Cuando nos cocía lo pescado, lo comíamos con el placer de saber que nadie más que nosotros los había cazado. Una vez lo teníamos en el plato solíamos vivir una pequeña decepción, el cubito lleno de agua y camarones en zigzag, se quedaba reducido a unos cuantos bichillos rosáceos y humeantes que repartidos en tres comensales no daba para tanto, pero a pesar de todo, los devorábamos con gusto.
Camarones
Para haceros una idea de la cantidad de camarones que debía haber en ese momento en esa zona, en una ocasión mi tía me contó que cuando hacía paella, la dejaba prácticamente terminada, bajaba un momentito al mar, ella vivía a primera línea de la costa, cogía unos cuantos camarones, de los miles que había en ese momento. Para cuando llegaba, el arroz ya prácticamente estaba hecho, y sólo faltaba el último toque, sus camarones recién pescados.
También tengo un recuerdo vívido de la pesca con anzuelo en el muelle con una de mis hermanas mayores, y una amiga del barrio. La espera estaba recompensada desde el principio sólo con la charla amena y continuada, y la ilusión ante la posibilidad de que un pececito picara. Las únicas partes desagradables era recoger bicho blandito en la playa e introducirlo en el anzuelo, o quitar el anzuelo del pez pescado, pero quitando eso, lo demás era puro placer, sobre todo el momento en que notabas que algo tiraba de tu sedal después de una larga espera. Era pura euforia, grito por aquí, grito por allá, animado por las exclamaciones de las acompañantes. A veces el pez tiraba con fuerza, y ahí comenzaba la lucha entre una misma y el pez, en una batalla que había que ganar sí o sí, si querías salir con el orgullo intacto, con la captura que tanto tiempo te había costado, y también si no quería caer en picado al mar al estar en el límite del muelle. El pescadito frito por mamá y pescado por una, era otra delicia.

Acuarela de niños pescando
Era también divertido ir a buscar caramujos (caracoles de mar), había que distinguirlos de otros que por lo que fuera, no eran los buenos según nos había adiestrado mi madre. Era muy divertido recolectar en el cubito de siempre los caracoles riquísimos. Después de cocerlos, cada una atacaba con una aguja de coser, extrayendo la deliciosa carnecilla que éstos escondían, ¡un manjar!.
Caramujos
Otro momento parado en mi memoria me lleva a otra playa de Moaña, la Junquera, en la que se marisqueaba mucho, generalmente las mareas en este arenal eran exageradas, así que cuando había una bajamar máxima, me divertía caminar a cuatro patas, y rebuscar entre la arena, un poco fangosa, los croques (berberechos) deliciosos, los abría tal cual me habían enseñado, con la ayuda de otro croque, y así en directo me los zampaba, para mí lo máximo, comer al aire libre, en directo, al tiempo que descansas bañándote y tomando el sol.

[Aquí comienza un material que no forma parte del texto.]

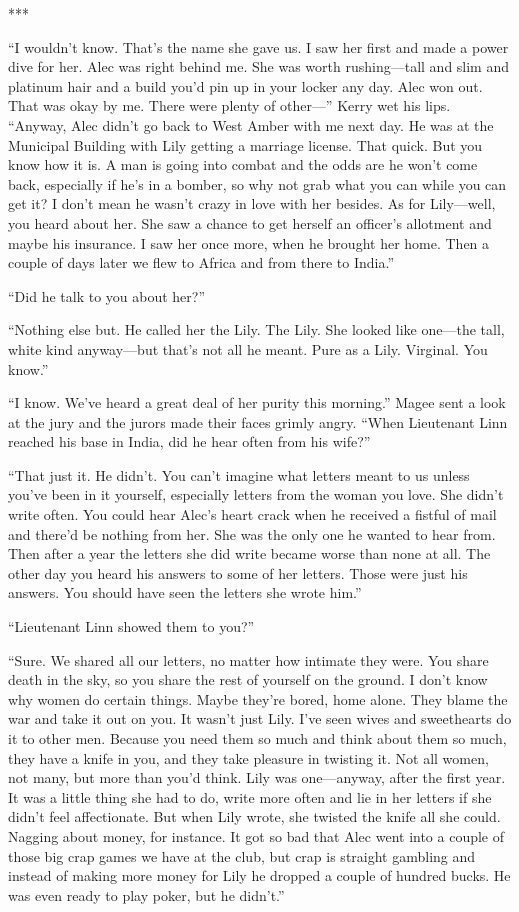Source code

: {***

“I wouldn’t know. That’s the name she gave us. I saw her first and made a power dive for her. Alec was right behind me. She was worth rushing—tall and slim and platinum hair and a build you’d pin up in your locker any day. Alec won out. That was okay by me. There were plenty of other—” Kerry wet his lips. “Anyway, Alec didn’t go back to West Amber with me next day. He was at the Municipal Building with Lily getting a marriage license. That quick. But you know how it is. A man is going into combat and the odds are he won’t come back, especially if he’s in a bomber, so why not grab what you can while you can get it? I don’t mean he wasn’t crazy in love with her besides. As for Lily—well, you heard about her. She saw a chance to get herself an officer’s allotment and maybe his insurance. I saw her once more, when he brought her home. Then a couple of days later we flew to Africa and from there to India.”

“Did he talk to you about her?”

“Nothing else but. He called her the Lily. The Lily. She looked like one—the tall, white kind anyway—but that’s not all he meant. Pure as a Lily. Virginal. You know.”

“I know. We’ve heard a great deal of her purity this morning.” Magee sent a look at the jury and the jurors made their faces grimly angry. “When Lieutenant Linn reached his base in India, did he hear often from his wife?”

“That just it. He didn’t. You can’t imagine what letters meant to us unless you’ve been in it yourself, especially letters from the woman you love. She didn’t write often. You could hear Alec’s heart crack when he received a fistful of mail and there’d be nothing from her. She was the only one he wanted to hear from. Then after a year the letters she did write became worse than none at all. The other day you heard his answers to some of her letters. Those were just his answers. You should have seen the letters she wrote him.”

“Lieutenant Linn showed them to you?”

“Sure. We shared all our letters, no matter how intimate they were. You share death in the sky, so you share the rest of yourself on the ground. I don’t know why women do certain things. Maybe they’re bored, home alone. They blame the war and take it out on you. It wasn’t just Lily. I’ve seen wives and sweethearts do it to other men. Because you need them so much and think about them so much, they have a knife in you, and they take pleasure in twisting it. Not all women, not many, but more than you’d think. Lily was one—anyway, after the first year. It was a little thing she had to do, write more often and lie in her letters if she didn’t feel affectionate. But when Lily wrote, she twisted the knife all she could. Nagging about money, for instance. It got so bad that Alec went into a couple of those big crap games we have at the club, but crap is straight gambling and instead of making more money for Lily he dropped a couple of hundred bucks. He was even ready to play poker, but he didn’t.”

}
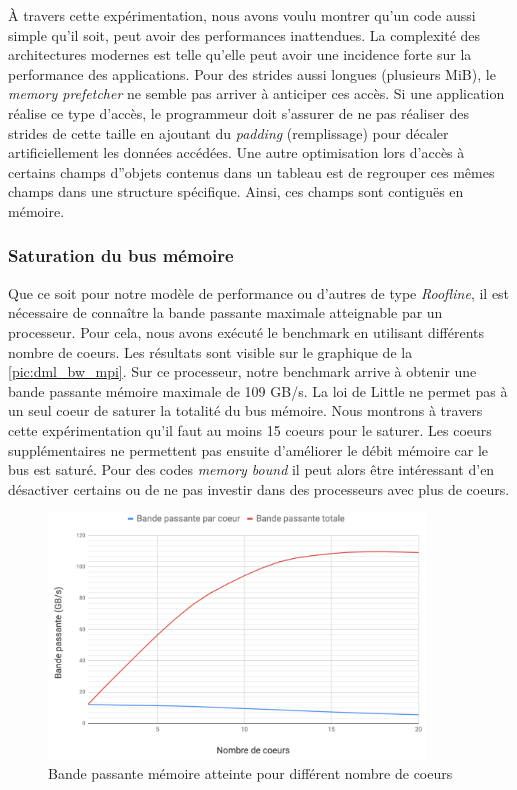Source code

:         À travers cette expérimentation, nous avons voulu montrer qu'un code aussi simple qu'il soit, peut avoir des performances inattendues. La complexité des architectures modernes est telle qu'elle peut avoir une incidence forte sur la performance des applications. Pour des strides aussi longues (plusieurs MiB), le \textit{memory prefetcher} ne semble pas arriver à anticiper ces accès. Si une application réalise ce type d'accès, le programmeur doit s'assurer de ne pas réaliser des strides de cette taille en ajoutant du \textit{padding} (remplissage) pour décaler artificiellement les données accédées. Une autre optimisation lors d'accès à certains champs d''objets contenus dans un tableau est de regrouper ces mêmes champs dans une structure spécifique. Ainsi, ces champs sont contiguës en mémoire. 
        
        
        

    \subsubsection{Saturation du bus mémoire}
        Que ce soit pour notre modèle de performance ou d'autres de type \textit{Roofline}, il est nécessaire de connaître la bande passante maximale atteignable par un processeur. Pour cela, nous avons exécuté le benchmark en utilisant différents nombre de coeurs. Les résultats sont visible sur le graphique de la \autoref{pic:dml_bw_mpi}. Sur ce processeur, notre benchmark arrive à obtenir une bande passante mémoire maximale de 109 GB/s. La loi de Little ne permet pas à un seul coeur de saturer la totalité du bus mémoire. Nous montrons à travers cette expérimentation qu'il faut au moins 15 coeurs pour le saturer. Les coeurs supplémentaires ne permettent pas ensuite d'améliorer le débit mémoire car le bus est saturé. Pour des codes \textit{memory bound} il peut alors être intéressant d'en désactiver certains ou de ne pas investir dans des processeurs avec plus de coeurs. 
        
        \begin{figure}
        \center
        \includegraphics[width=10cm]{images/dml_bw_mpi.png}
        \caption{\label{pic:dml_bw_mpi} Bande passante mémoire atteinte pour différent nombre de coeurs  }
        \end{figure}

Bajamar de la Playa de la Junquera - Moaña
Se me amontonan los recuerdos: el grupo de niñas y niños de barrio que éramos usando la bicicleta para todo y bajando al mar (me suena a Verano Azul, éramos de esa generación)..... En fin muchos son los recuerdos agradables relacionados con la naturaleza que brinda esta hermosa ría.... la visión del mar, el olor tan característico a salitre, a bajamar, a marisco, …..
Este blog brotó como un canto de amor a este paisaje que tanto amo, a este telón, esta estampa, este escenario en el que me tocó nacer, y del que tan orgullosa estoy. Me siento agradecida de tener tan cerca este trozo de paraíso, y siento la necesidad de compartirlo con el mundo.